─── EXTRACTED INFORMATION
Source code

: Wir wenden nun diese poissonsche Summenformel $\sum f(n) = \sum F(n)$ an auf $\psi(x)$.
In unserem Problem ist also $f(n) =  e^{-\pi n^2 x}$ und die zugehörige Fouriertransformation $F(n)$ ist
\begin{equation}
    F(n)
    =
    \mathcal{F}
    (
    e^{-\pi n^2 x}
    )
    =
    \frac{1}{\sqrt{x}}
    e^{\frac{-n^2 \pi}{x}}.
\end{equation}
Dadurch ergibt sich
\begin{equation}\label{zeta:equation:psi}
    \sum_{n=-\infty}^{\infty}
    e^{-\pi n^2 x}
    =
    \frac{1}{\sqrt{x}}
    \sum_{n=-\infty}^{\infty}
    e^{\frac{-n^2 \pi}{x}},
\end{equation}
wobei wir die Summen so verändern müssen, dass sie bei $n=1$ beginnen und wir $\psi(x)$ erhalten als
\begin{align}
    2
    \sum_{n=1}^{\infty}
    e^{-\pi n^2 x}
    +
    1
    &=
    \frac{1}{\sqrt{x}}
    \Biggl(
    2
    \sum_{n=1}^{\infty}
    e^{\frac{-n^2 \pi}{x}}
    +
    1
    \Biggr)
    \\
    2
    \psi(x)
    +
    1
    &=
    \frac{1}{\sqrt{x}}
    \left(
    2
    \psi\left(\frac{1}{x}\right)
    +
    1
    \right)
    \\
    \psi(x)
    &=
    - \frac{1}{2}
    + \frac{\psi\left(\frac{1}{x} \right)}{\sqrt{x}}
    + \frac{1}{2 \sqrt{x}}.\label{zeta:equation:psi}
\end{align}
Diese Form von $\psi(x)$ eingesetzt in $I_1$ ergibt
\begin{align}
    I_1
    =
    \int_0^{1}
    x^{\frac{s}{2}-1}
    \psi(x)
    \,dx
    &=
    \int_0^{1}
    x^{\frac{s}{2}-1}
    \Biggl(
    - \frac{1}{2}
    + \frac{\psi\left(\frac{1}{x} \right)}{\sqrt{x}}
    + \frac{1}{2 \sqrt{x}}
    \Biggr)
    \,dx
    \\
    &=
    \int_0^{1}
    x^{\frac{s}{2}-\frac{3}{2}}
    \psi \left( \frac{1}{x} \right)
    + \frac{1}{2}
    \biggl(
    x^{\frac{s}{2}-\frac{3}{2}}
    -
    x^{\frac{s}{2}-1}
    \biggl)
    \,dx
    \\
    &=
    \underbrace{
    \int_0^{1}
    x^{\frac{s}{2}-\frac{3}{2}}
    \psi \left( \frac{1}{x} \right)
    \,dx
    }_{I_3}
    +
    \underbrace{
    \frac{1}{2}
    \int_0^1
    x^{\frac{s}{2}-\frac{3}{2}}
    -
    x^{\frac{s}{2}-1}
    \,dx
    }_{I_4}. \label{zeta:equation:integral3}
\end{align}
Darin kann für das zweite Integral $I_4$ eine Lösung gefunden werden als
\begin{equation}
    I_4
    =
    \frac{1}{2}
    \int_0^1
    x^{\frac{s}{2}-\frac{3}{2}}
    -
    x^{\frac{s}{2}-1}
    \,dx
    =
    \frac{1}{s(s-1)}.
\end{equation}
──────
### EXERCISE BRIEF:
Write out each entry again, word for word.

### EXERCISE RESULT:
Source code

: Wir wenden nun diese poissonsche Summenformel $\sum f(n) = \sum F(n)$ an auf $\psi(x)$.
In unserem Problem ist also $f(n) =  e^{-\pi n^2 x}$ und die zugehörige Fouriertransformation $F(n)$ ist
\begin{equation}
    F(n)
    =
    \mathcal{F}
    (
    e^{-\pi n^2 x}
    )
    =
    \frac{1}{\sqrt{x}}
    e^{\frac{-n^2 \pi}{x}}.
\end{equation}
Dadurch ergibt sich
\begin{equation}\label{zeta:equation:psi}
    \sum_{n=-\infty}^{\infty}
    e^{-\pi n^2 x}
    =
    \frac{1}{\sqrt{x}}
    \sum_{n=-\infty}^{\infty}
    e^{\frac{-n^2 \pi}{x}},
\end{equation}
wobei wir die Summen so verändern müssen, dass sie bei $n=1$ beginnen und wir $\psi(x)$ erhalten als
\begin{align}
    2
    \sum_{n=1}^{\infty}
    e^{-\pi n^2 x}
    +
    1
    &=
    \frac{1}{\sqrt{x}}
    \Biggl(
    2
    \sum_{n=1}^{\infty}
    e^{\frac{-n^2 \pi}{x}}
    +
    1
    \Biggr)
    \\
    2
    \psi(x)
    +
    1
    &=
    \frac{1}{\sqrt{x}}
    \left(
    2
    \psi\left(\frac{1}{x}\right)
    +
    1
    \right)
    \\
    \psi(x)
    &=
    - \frac{1}{2}
    + \frac{\psi\left(\frac{1}{x} \right)}{\sqrt{x}}
    + \frac{1}{2 \sqrt{x}}.\label{zeta:equation:psi}
\end{align}
Diese Form von $\psi(x)$ eingesetzt in $I_1$ ergibt
\begin{align}
    I_1
    =
    \int_0^{1}
    x^{\frac{s}{2}-1}
    \psi(x)
    \,dx
    &=
    \int_0^{1}
    x^{\frac{s}{2}-1}
    \Biggl(
    - \frac{1}{2}
    + \frac{\psi\left(\frac{1}{x} \right)}{\sqrt{x}}
    + \frac{1}{2 \sqrt{x}}
    \Biggr)
    \,dx
    \\
    &=
    \int_0^{1}
    x^{\frac{s}{2}-\frac{3}{2}}
    \psi \left( \frac{1}{x} \right)
    + \frac{1}{2}
    \biggl(
    x^{\frac{s}{2}-\frac{3}{2}}
    -
    x^{\frac{s}{2}-1}
    \biggl)
    \,dx
    \\
    &=
    \underbrace{
    \int_0^{1}
    x^{\frac{s}{2}-\frac{3}{2}}
    \psi \left( \frac{1}{x} \right)
    \,dx
    }_{I_3}
    +
    \underbrace{
    \frac{1}{2}
    \int_0^1
    x^{\frac{s}{2}-\frac{3}{2}}
    -
    x^{\frac{s}{2}-1}
    \,dx
    }_{I_4}. \label{zeta:equation:integral3}
\end{align}
Darin kann für das zweite Integral $I_4$ eine Lösung gefunden werden als
\begin{equation}
    I_4
    =
    \frac{1}{2}
    \int_0^1
    x^{\frac{s}{2}-\frac{3}{2}}
    -
    x^{\frac{s}{2}-1}
    \,dx
    =
    \frac{1}{s(s-1)}.
\end{equation}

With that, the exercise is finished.